Background information
- Also known as: Strongman Burner & Strong Gee
- Born: Osei Kwaku Vincent 1993/02/10
- Origin: Kumasi, Ghana
- Genres: Hip hop; hiplife; Afrobeats;
- Occupations: Rapper; songwriter;
- Years active: 2012-
- Label: Strong Empire

= Strongman (rapper) =

Ghanaian rapper

Osei Kwaku Vincent, also known as Strongman, Strongman Burner or Strong Gee is a Ghanaian rapper. He was recognized for winning the maiden edition of the Next Big Thing in GH Rap music which was a rap competition in Ghana.

== Education ==
Strongman attended T.I. Ahmadiyya Senior High School, Kumasi and later further his education to the tertiary level by attending the University of Cape Coast.

== Discography ==
List of Strongman's songs.
- Big Boy
- Pilolo
- Bossu
- Baby Girl
- Don't Try
- Wahali
- Transformer
- Immortal
- Odasini
- Nana Ama
- Still Nigga
- Crazy For You
- Ups & Down
- 21st Century
- The Second Coming
- Vision
- Kings of Gods
- Monster
- Obi Pe
- Girl Kasa
- Nkokra
- Twa Wo Nan Ase
- Mmaa
- Dose
- Onoaa Na Mepe
- Paid My Dues
- My Vibe
- Mene Woaa
- Paper
- Hooks & Lines
- You Ain't Seen Nothing Yet
- Old School
- No Diss
- Whine
- Obra (2024)
- Akroma(2024)
- Party ft Fameye (2024)

=== Album ===

- God And Rap(2024)

== Awards/Achievements ==
He won the Focus fm Freestyle Friday in 2010, Kfm Freestyle Saturday in 2011 and The Next Big Thing In Ghanaian Hip-hop in 2012 under MicBurnerz Music label headed by Azee Ntwene. He was the best rapper for the Ghana Music Awards SA.
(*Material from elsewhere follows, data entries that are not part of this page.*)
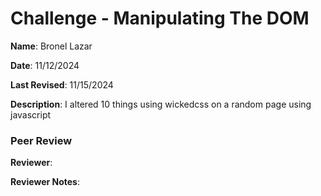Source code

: # Challenge - Manipulating The DOM

**Name**: Bronel Lazar

**Date**: 11/12/2024

**Last Revised**: 11/15/2024

**Description**: I altered 10 things using wickedcss on a random page using javascript

### Peer Review

**Reviewer**: 

**Reviewer Notes**: 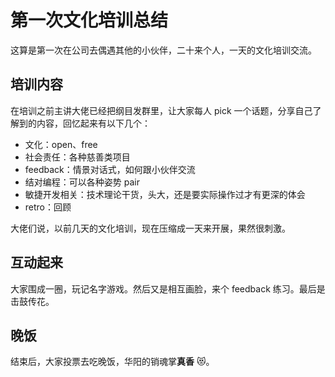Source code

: # 第一次文化培训总结

这算是第一次在公司去偶遇其他的小伙伴，二十来个人，一天的文化培训交流。

## 培训内容

在培训之前主讲大佬已经把纲目发群里，让大家每人 pick 一个话题，分享自己了解到的内容，回忆起来有以下几个：

- 文化：open、free
- 社会责任：各种慈善类项目
- feedback：情景对话式，如何跟小伙伴交流
- 结对编程：可以各种姿势 pair
- 敏捷开发相关：技术理论干货，头大，还是要实际操作过才有更深的体会
- retro：回顾

大佬们说，以前几天的文化培训，现在压缩成一天来开展，果然很刺激。

## 互动起来

大家围成一圈，玩记名字游戏。然后又是相互画脸，来个 feedback 练习。最后是击鼓传花。

## 晚饭

结束后，大家投票去吃晚饭，华阳的销魂掌**真香** 😻。
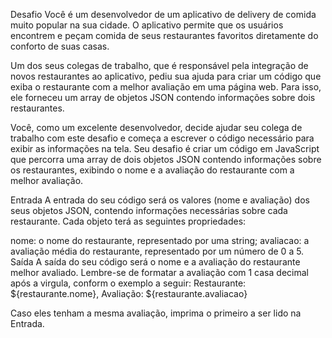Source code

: Desafio
Você é um desenvolvedor de um aplicativo de delivery de comida muito popular na sua cidade. O aplicativo permite que os usuários encontrem e peçam comida de seus restaurantes favoritos diretamente do conforto de suas casas.

Um dos seus colegas de trabalho, que é responsável pela integração de novos restaurantes ao aplicativo, pediu sua ajuda para criar um código que exiba o restaurante com a melhor avaliação em uma página web. Para isso, ele forneceu um array de objetos JSON contendo informações sobre dois restaurantes.

Você, como um excelente desenvolvedor, decide ajudar seu colega de trabalho com este desafio e começa a escrever o código necessário para exibir as informações na tela. Seu desafio é criar um código em JavaScript que percorra uma array de dois objetos JSON contendo informações sobre os restaurantes, exibindo o nome e a avaliação do restaurante com a melhor avaliação.

Entrada
A entrada do seu código será os valores (nome e avaliação) dos seus objetos JSON, contendo informações necessárias sobre cada restaurante. Cada objeto terá as seguintes propriedades:

nome: o nome do restaurante, representado por uma string;
avaliacao: a avaliação média do restaurante, representado por um número de 0 a 5.
Saída
A saída do seu código será o nome e a avaliação do restaurante melhor avaliado. Lembre-se de formatar a avaliação com 1 casa decimal após a virgula, conform o exemplo a seguir:
Restaurante: ${restaurante.nome}, Avaliação: ${restaurante.avaliacao}

Caso eles tenham a mesma avaliação, imprima o primeiro a ser lido na Entrada.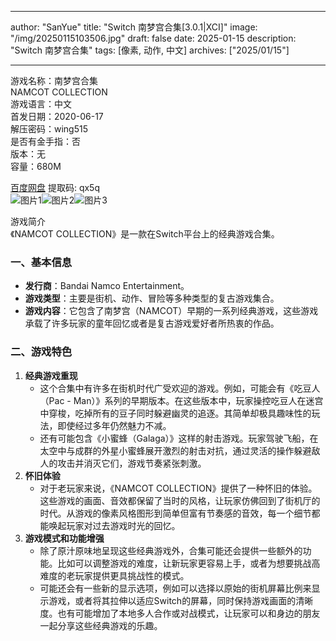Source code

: 
---
author: "SanYue"
title: "Switch 南梦宫合集[3.0.1|XCI]"
image: "/img/20250115103506.jpg"
draft: false
date: 2025-01-15
description: "Switch 南梦宫合集"
tags: [像素, 动作, 中文]
archives: ["2025/01/15"]

---

游戏名称：南梦宫合集   
NAMCOT COLLECTION    
游戏语言：中文  
首发日期：2020-06-17  
解压密码：wing515  
是否有金手指：否  
版本：无   
容量：680M

[百度网盘](https://pan.baidu.com/s/16Ehrg8Eg3aItu7TZMOP9WA) 提取码: qx5q  
![图片1](/img/namcot.jpg)![图片2](/img/20250115.jpg)![图片3](/img/K2ZHkUC.jpg)  

游戏简介  
《NAMCOT COLLECTION》是一款在Switch平台上的经典游戏合集。

### 一、基本信息
- **发行商**：Bandai Namco Entertainment。
- **游戏类型**：主要是街机、动作、冒险等多种类型的复古游戏集合。
- **游戏内容**：它包含了南梦宫（NAMCOT）早期的一系列经典游戏，这些游戏承载了许多玩家的童年回忆或者是复古游戏爱好者所热衷的作品。

### 二、游戏特色
1. **经典游戏重现**
   - 这个合集中有许多在街机时代广受欢迎的游戏。例如，可能会有《吃豆人（Pac - Man）》系列的早期版本。在这些版本中，玩家操控吃豆人在迷宫中穿梭，吃掉所有的豆子同时躲避幽灵的追逐。其简单却极具趣味性的玩法，即使经过多年仍然魅力不减。
   - 还有可能包含《小蜜蜂（Galaga）》这样的射击游戏。玩家驾驶飞船，在太空中与成群的外星小蜜蜂展开激烈的射击对抗，通过灵活的操作躲避敌人的攻击并消灭它们，游戏节奏紧张刺激。
2. **怀旧体验**
   - 对于老玩家来说，《NAMCOT COLLECTION》提供了一种怀旧的体验。这些游戏的画面、音效都保留了当时的风格，让玩家仿佛回到了街机厅的时代。从游戏的像素风格图形到简单但富有节奏感的音效，每一个细节都能唤起玩家对过去游戏时光的回忆。
3. **游戏模式和功能增强**
   - 除了原汁原味地呈现这些经典游戏外，合集可能还会提供一些额外的功能。比如可以调整游戏的难度，让新玩家更容易上手，或者为想要挑战高难度的老玩家提供更具挑战性的模式。
   - 可能还会有一些新的显示选项，例如可以选择以原始的街机屏幕比例来显示游戏，或者将其拉伸以适应Switch的屏幕，同时保持游戏画面的清晰度。也有可能增加了本地多人合作或对战模式，让玩家可以和身边的朋友一起分享这些经典游戏的乐趣。
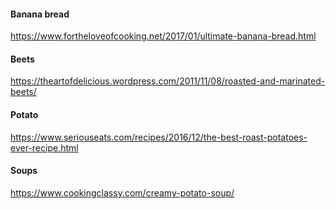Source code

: #### Banana bread
https://www.fortheloveofcooking.net/2017/01/ultimate-banana-bread.html

#### Beets
https://theartofdelicious.wordpress.com/2011/11/08/roasted-and-marinated-beets/



#### Potato
https://www.seriouseats.com/recipes/2016/12/the-best-roast-potatoes-ever-recipe.html






#### Soups
https://www.cookingclassy.com/creamy-potato-soup/


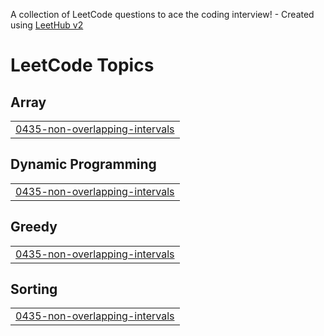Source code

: A collection of LeetCode questions to ace the coding interview! - Created using [LeetHub v2](https://github.com/arunbhardwaj/LeetHub-2.0)
<!---LeetCode Topics Start-->
# LeetCode Topics
## Array
|  |
| ------- |
| [0435-non-overlapping-intervals](https://github.com/Venkatasaikishor/LEETCODES/tree/master/0435-non-overlapping-intervals) |
## Dynamic Programming
|  |
| ------- |
| [0435-non-overlapping-intervals](https://github.com/Venkatasaikishor/LEETCODES/tree/master/0435-non-overlapping-intervals) |
## Greedy
|  |
| ------- |
| [0435-non-overlapping-intervals](https://github.com/Venkatasaikishor/LEETCODES/tree/master/0435-non-overlapping-intervals) |
## Sorting
|  |
| ------- |
| [0435-non-overlapping-intervals](https://github.com/Venkatasaikishor/LEETCODES/tree/master/0435-non-overlapping-intervals) |
<!---LeetCode Topics End-->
| Year | Ceremony | Nominee/work | Award | Results | Cite |
|---|---|---|---|---|---|
| 2024 | Telecel Ghana Music Awards | Dear God-Strongman | Best RaP Performance | Won |  |

== Performance ==
He was among the musicians to perform on the first day at the 2020 VGMA Awards night.